By Dan Williams
JERUSALEM (Reuters) – Demonstrations against and for Israel’s judicial overhaul paused for a traditional Jewish fast on Thursday, with national leaders calling for reconciliation while activists vowed to return to the streets and step up pressure on the government.
The constitutional crisis, now in its seventh month, surged on Monday after parliament passed the first of Prime Minister Benjamin Netanyahu’s reforms trimming Supreme Court powers over his ruling religious-nationalist coalition.
Political watchdog groups appealed to the court to overturn the new law, paving the way to an unprecedented showdown among branches of government when arguments are heard in September.
The legal tussle will begin as early as next Thursday, however, when the top court will hear an appeal against a coalition bill ratified in March that limited conditions for removing the prime minister from office.
With the rattled country shut down for Tisha B’av, the fast day mourning the destruction of two ancient Jewish temples in Jerusalem blamed by the sages on needless infighting, Israelis leaders counselled soul-searching.

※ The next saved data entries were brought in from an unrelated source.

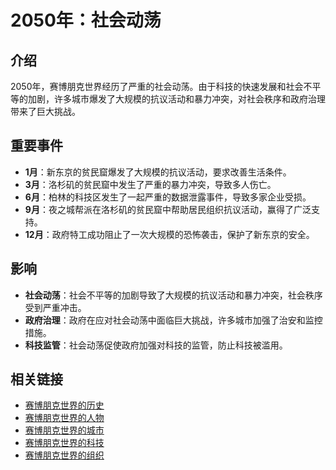 # 2050年：社会动荡

## 介绍
2050年，赛博朋克世界经历了严重的社会动荡。由于科技的快速发展和社会不平等的加剧，许多城市爆发了大规模的抗议活动和暴力冲突，对社会秩序和政府治理带来了巨大挑战。

## 重要事件
- **1月**：新东京的贫民窟爆发了大规模的抗议活动，要求改善生活条件。
- **3月**：洛杉矶的贫民窟中发生了严重的暴力冲突，导致多人伤亡。
- **6月**：柏林的科技区发生了一起严重的数据泄露事件，导致多家企业受损。
- **9月**：夜之城帮派在洛杉矶的贫民窟中帮助居民组织抗议活动，赢得了广泛支持。
- **12月**：政府特工成功阻止了一次大规模的恐怖袭击，保护了新东京的安全。

## 影响
- **社会动荡**：社会不平等的加剧导致了大规模的抗议活动和暴力冲突，社会秩序受到严重冲击。
- **政府治理**：政府在应对社会动荡中面临巨大挑战，许多城市加强了治安和监控措施。
- **科技监管**：社会动荡促使政府加强对科技的监管，防止科技被滥用。

## 相关链接
- [赛博朋克世界的历史](README.md)
- [赛博朋克世界的人物](../人物/README.md)
- [赛博朋克世界的城市](../城市/README.md)
- [赛博朋克世界的科技](../科技/README.md)
- [赛博朋克世界的组织](../组织/README.md)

“I appeal on everyone: Even when the pain peaks, we must preserve the boundaries of the dispute and refrain from violence and irreversible measures,” President Isaac Herzog, who has been trying since March to broker compromise, said on Facebook.
“We must imagine our lives together here – in another 40, 50 and 100 years – and how each action will impact on our children and grandchildren, and on the bridges between us.”

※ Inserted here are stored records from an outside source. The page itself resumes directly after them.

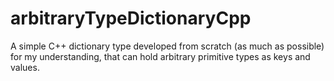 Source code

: # arbitraryTypeDictionaryCpp
A simple C++ dictionary type developed from scratch (as much as possible) for my understanding, that can hold arbitrary primitive types as keys and values.

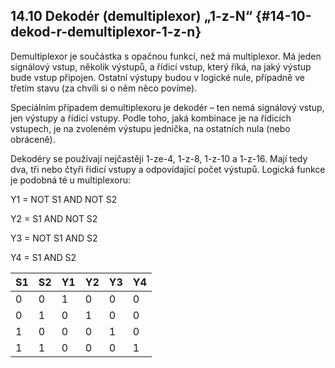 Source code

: ## 14.10 Dekodér (demultiplexor) „1-z-N“ {#14-10-dekod-r-demultiplexor-1-z-n}

Demultiplexor je součástka s opačnou funkcí, než má multiplexor. Má jeden signálový vstup, několik výstupů, a řídicí vstup, který říká, na jaký výstup bude vstup připojen. Ostatní výstupy budou v logické nule, případně ve třetím stavu (za chvíli si o něm něco povíme).

Speciálním případem demultiplexoru je dekodér – ten nemá signálový vstup, jen výstupy a řídicí vstupy. Podle toho, jaká kombinace je na řídicích vstupech, je na zvoleném výstupu jednička, na ostatních nula (nebo obráceně).

Dekodéry se používají nejčastěji 1-ze-4, 1-z-8, 1-z-10 a 1-z-16\. Mají tedy dva, tři nebo čtyři řídicí vstupy a odpovídající počet výstupů. Logická funkce je podobná té u multiplexoru:

Y1 = NOT S1 AND NOT S2

Y2 = S1 AND NOT S2

Y3 = NOT S1 AND S2

Y4 = S1 AND S2

| S1 | S2 | Y1 | Y2 | Y3 | Y4 |
| --- | --- | --- | --- | --- | --- |
| 0 | 0 | 1 | 0 | 0 | 0 |
| 0 | 1 | 0 | 1 | 0 | 0 |
| 1 | 0 | 0 | 0 | 1 | 0 |
| 1 | 1 | 0 | 0 | 0 | 1 |
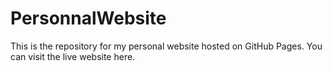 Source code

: # PersonnalWebsite
This is the repository for my personal website hosted on GitHub Pages. You can visit the live website here.
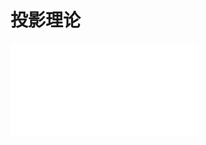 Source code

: # 投影理论

<object data="第一部分 点、线、面的投影.pdf" type="application/pdf" width="150%" height="800">
    <embed src="第一部分 点、线、面的投影.pdf" type="application/pdf" />
</object>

Protesters said they would be out in force again once the fast ends at sunset. They accuse Netanyahu of working to curb court independence even as he argues his innocence in a graft trial, and of unilaterally changing the justice system to the detriment of once-dominant secular-liberals.
“The government is illegitimate,” said a poster that protest leader Shikma Bressler published on social media, which included a Roman-era image of the pillaging of the Jerusalem temple.
“The protests will continue as planned at the same time as measures are being intensified and tools are being used that have not been used to date.”
Netanyahu defends the reforms as needed to balance out branches of government. He has cast the protests – which include announcements by thousands of military reservists that they will not report for duty – as a bid to thwart his democratic mandate.